One of India’s tectonic political shifts has been the metamorphosis of the BJP from the principal opposition grouping to the world’s largest party, which claims to have a membership of over 150 million. This change was heralded by the arrival of Prime Minister Narendra Modi and his party chief Amit Shah on the national scene in 2014.
In the past seven years, the BJP has transformed itself into a relentless election fighting machine that seems to be in perpetual campaign mode. This complex organism extends from the heights of national government down to grassroots units such as booth committees earlier to ‘page committees’ that mobilise voters and cadre, and is constantly being refined.
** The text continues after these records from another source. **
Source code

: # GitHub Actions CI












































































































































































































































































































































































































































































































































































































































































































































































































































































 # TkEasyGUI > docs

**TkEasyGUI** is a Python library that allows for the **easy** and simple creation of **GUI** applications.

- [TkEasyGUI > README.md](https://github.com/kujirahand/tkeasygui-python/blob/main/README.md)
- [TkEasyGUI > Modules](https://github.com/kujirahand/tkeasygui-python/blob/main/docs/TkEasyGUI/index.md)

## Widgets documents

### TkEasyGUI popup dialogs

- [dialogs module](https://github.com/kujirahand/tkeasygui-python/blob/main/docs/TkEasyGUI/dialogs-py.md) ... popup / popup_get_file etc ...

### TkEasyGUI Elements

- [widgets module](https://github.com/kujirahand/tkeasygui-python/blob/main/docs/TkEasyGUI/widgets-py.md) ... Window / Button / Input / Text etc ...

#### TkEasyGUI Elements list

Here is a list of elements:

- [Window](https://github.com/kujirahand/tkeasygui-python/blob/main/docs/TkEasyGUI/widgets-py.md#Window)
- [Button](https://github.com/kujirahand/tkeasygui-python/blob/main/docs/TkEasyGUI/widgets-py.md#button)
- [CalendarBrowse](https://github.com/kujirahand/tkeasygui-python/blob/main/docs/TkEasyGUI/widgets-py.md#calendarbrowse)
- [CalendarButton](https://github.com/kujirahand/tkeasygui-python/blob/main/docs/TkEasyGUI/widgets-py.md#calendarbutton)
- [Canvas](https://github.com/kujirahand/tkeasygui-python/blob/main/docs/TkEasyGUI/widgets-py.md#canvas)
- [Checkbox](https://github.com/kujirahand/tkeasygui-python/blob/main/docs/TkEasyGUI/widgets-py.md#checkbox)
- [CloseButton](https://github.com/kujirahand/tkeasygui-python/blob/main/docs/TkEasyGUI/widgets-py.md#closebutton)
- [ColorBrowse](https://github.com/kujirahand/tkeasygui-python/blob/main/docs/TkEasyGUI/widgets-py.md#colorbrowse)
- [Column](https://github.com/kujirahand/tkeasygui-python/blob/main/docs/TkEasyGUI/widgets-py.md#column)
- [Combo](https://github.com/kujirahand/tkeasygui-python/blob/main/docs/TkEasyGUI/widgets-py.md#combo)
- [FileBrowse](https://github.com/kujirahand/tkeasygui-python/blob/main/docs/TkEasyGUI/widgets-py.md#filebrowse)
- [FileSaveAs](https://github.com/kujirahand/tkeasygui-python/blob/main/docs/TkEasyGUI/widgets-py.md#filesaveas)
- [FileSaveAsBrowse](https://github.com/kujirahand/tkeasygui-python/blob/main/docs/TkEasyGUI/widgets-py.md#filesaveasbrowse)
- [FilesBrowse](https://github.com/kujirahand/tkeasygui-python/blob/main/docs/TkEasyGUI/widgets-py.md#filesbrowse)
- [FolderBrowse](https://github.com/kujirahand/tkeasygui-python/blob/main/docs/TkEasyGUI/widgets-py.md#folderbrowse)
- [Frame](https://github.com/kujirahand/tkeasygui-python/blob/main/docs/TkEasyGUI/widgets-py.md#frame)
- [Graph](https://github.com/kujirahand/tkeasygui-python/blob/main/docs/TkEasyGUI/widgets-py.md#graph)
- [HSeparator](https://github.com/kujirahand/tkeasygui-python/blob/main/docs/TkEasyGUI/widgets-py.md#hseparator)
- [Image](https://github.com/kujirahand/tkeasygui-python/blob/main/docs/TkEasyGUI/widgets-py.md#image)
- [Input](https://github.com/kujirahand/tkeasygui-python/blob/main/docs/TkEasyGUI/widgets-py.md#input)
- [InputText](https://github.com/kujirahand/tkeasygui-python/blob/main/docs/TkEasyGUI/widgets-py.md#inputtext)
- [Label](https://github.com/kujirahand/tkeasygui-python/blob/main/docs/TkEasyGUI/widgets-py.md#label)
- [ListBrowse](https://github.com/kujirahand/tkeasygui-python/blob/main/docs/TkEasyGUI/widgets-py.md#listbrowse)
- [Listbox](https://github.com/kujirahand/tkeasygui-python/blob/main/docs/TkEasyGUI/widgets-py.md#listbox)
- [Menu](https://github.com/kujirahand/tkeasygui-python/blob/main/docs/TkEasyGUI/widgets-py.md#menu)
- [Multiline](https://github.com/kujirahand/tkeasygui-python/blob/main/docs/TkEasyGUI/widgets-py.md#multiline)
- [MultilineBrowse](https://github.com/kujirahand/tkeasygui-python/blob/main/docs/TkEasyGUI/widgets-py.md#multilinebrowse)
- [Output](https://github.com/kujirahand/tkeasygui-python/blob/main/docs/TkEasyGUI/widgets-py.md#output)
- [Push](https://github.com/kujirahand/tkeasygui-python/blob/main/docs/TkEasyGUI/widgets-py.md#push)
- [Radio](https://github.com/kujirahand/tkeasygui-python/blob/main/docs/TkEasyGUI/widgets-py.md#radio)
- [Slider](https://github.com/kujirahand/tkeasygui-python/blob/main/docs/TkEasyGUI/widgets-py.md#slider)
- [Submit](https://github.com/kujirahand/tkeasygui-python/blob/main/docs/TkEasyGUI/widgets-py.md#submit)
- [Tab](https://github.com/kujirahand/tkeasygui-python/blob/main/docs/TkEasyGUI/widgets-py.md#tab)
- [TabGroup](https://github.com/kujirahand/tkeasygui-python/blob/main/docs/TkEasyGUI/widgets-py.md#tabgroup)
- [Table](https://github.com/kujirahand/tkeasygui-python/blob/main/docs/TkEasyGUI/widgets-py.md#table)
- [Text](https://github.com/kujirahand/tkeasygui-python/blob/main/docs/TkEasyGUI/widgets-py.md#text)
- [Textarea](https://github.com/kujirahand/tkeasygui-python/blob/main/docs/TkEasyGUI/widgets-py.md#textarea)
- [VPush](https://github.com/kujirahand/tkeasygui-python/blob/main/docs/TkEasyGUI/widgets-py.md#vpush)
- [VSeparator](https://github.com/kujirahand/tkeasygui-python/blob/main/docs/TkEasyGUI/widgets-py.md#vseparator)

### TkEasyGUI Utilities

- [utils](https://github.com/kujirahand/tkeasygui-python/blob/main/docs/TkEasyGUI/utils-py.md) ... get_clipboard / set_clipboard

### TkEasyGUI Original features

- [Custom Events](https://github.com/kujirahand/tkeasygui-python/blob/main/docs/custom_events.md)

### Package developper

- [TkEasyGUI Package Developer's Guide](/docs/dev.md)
The creation and successful management of such a massive organisation is a stupendous managerial feat, worthy of study by the Harvard Business School. The party has a clear strategy as it fights state and even municipal elections with the same zeal as it does the general elections. It is in power in eight states on its own and in alliance in nine others, governing 48 per cent of India’s landmass.
India Today Magazine April 12, 2021 cover, “The BJP will unite all nationalist forces”.
Election verdicts do not mark the end of its quest for power. In Madhya Pradesh, Haryana and Goa, the party fell short of a majority but formed governments through coalitions or luring representatives from other parties. The Congress government in Rajasthan survived a close call last year. In Puducherry, the BJP is believed to be behind the Narayanasamy government’s fall just a few weeks before its term ended. No Opposition-ruled state is safe, especially when it is up against an organisation that never sleeps, never gives up and believes that politics is a 24x7, 365-day calling. It’s fair to say that India has never seen another national party as aggressive and well-organised as BJP 2.0.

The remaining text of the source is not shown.